* **Exercise details**
Where the records below reach the line containing "needed. This is", start transcribing, and end with the line containing "on-chain way again, they", exactly and with nothing else added.

***** Extracted information

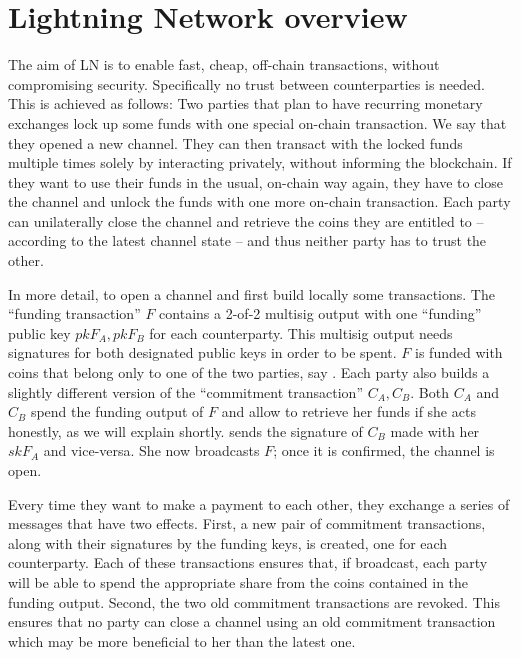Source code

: \section{Lightning Network overview}
\label{sec:ov-ln}

    The aim of LN is to enable fast, cheap, off-chain transactions, without
    compromising security. Specifically no trust between counterparties is
    needed. This is achieved as follows: Two parties that plan to have recurring
    monetary exchanges lock up some funds with one special on-chain transaction.
    We say that they opened a new channel. They can then transact with the
    locked funds multiple times solely by interacting privately, without
    informing the blockchain. If they want to use their funds in the usual,
    on-chain way again, they have to close the channel and unlock the funds with
    one more on-chain transaction. Each party can unilaterally close the channel
    and retrieve the coins they are entitled to -- according to the latest
    channel state -- and thus neither party has to trust the other.

    In more detail, to open a channel \alice{} and \bob{} first build locally
    some transactions. The ``funding transaction'' $F$ contains a 2-of-2
    multisig output with one ``funding'' public key $pkF_A, pkF_B$ for each
    counterparty. This multisig output needs signatures for both designated
    public keys in order to be spent. $F$ is funded with coins that belong only
    to one of the two parties, say \alice. Each party also builds a slightly
    different version of the ``commitment transaction'' $C_A, C_B$. Both $C_A$
    and $C_B$ spend the funding output of $F$ and allow \alice{} to retrieve her
    funds if she acts honestly, as we will explain shortly. \alice{} sends
    \bob{} the signature of $C_B$ made with her $skF_A$ and vice-versa. She now
    broadcasts $F$; once it is confirmed, the channel is open.

    Every time they want to make a payment to each other, they exchange a series
    of messages that have two effects. First, a new pair of commitment
    transactions, along with their signatures by the funding keys, is created,
    one for each counterparty. Each of these transactions ensures that, if
    broadcast, each party will be able to spend the appropriate share from the
    coins contained in the funding output. Second, the two old commitment
    transactions are revoked. This ensures that no party can close a channel
    using an old commitment transaction which may be more beneficial to her than
    the latest one.

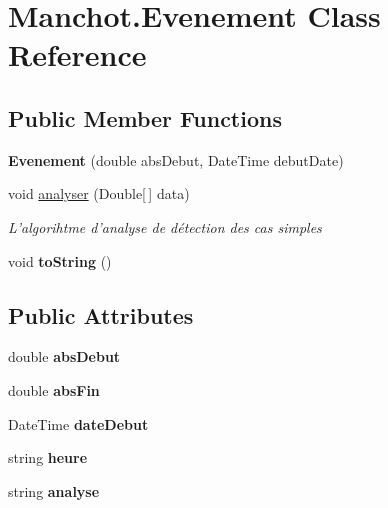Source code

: \hypertarget{class_manchot_1_1_evenement}{\section{Manchot.\+Evenement Class Reference}
\label{class_manchot_1_1_evenement}
}
\subsection*{Public Member Functions}
\begin{DoxyCompactItemize}
\item 
\hypertarget{class_manchot_1_1_evenement_a34158d2e84e6c90e0d5aaa41da97c06c}{{\bfseries Evenement} (double abs\+Debut, Date\+Time debut\+Date)}\label{class_manchot_1_1_evenement_a34158d2e84e6c90e0d5aaa41da97c06c}

\item 
void \hyperlink{class_manchot_1_1_evenement_a16500af63cab5260508f510b2c4ab63e}{analyser} (Double\mbox{[}$\,$\mbox{]} data)
\begin{DoxyCompactList}\small\item\em L'algorihtme d'analyse de détection des cas simples \end{DoxyCompactList}\item 
\hypertarget{class_manchot_1_1_evenement_add7952e30aa5b337001eec03281e1515}{void {\bfseries to\+String} ()}\label{class_manchot_1_1_evenement_add7952e30aa5b337001eec03281e1515}

\end{DoxyCompactItemize}
\subsection*{Public Attributes}
\begin{DoxyCompactItemize}
\item 
\hypertarget{class_manchot_1_1_evenement_aa91230c351cec120029e1be48361c1f9}{double {\bfseries abs\+Debut}}\label{class_manchot_1_1_evenement_aa91230c351cec120029e1be48361c1f9}

\item 
\hypertarget{class_manchot_1_1_evenement_a76aac7ad1749ec34ce6b4d0cc45c6719}{double {\bfseries abs\+Fin}}\label{class_manchot_1_1_evenement_a76aac7ad1749ec34ce6b4d0cc45c6719}

\item 
\hypertarget{class_manchot_1_1_evenement_a9a465017ad41a4cd246887a2575207e1}{Date\+Time {\bfseries date\+Debut}}\label{class_manchot_1_1_evenement_a9a465017ad41a4cd246887a2575207e1}

\item 
\hypertarget{class_manchot_1_1_evenement_a2e8354a25ea824281aa00ce6e75bf36d}{string {\bfseries heure}}\label{class_manchot_1_1_evenement_a2e8354a25ea824281aa00ce6e75bf36d}

\item 
\hypertarget{class_manchot_1_1_evenement_a830974e04282d744b6c3b62101601208}{string {\bfseries analyse}}\label{class_manchot_1_1_evenement_a830974e04282d744b6c3b62101601208}

\end{DoxyCompactItemize}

**********

* **Completed exercise**
    needed. This is achieved as follows: Two parties that plan to have recurring
    monetary exchanges lock up some funds with one special on-chain transaction.
    We say that they opened a new channel. They can then transact with the
    locked funds multiple times solely by interacting privately, without
    informing the blockchain. If they want to use their funds in the usual,
    on-chain way again, they have to close the channel and unlock the funds with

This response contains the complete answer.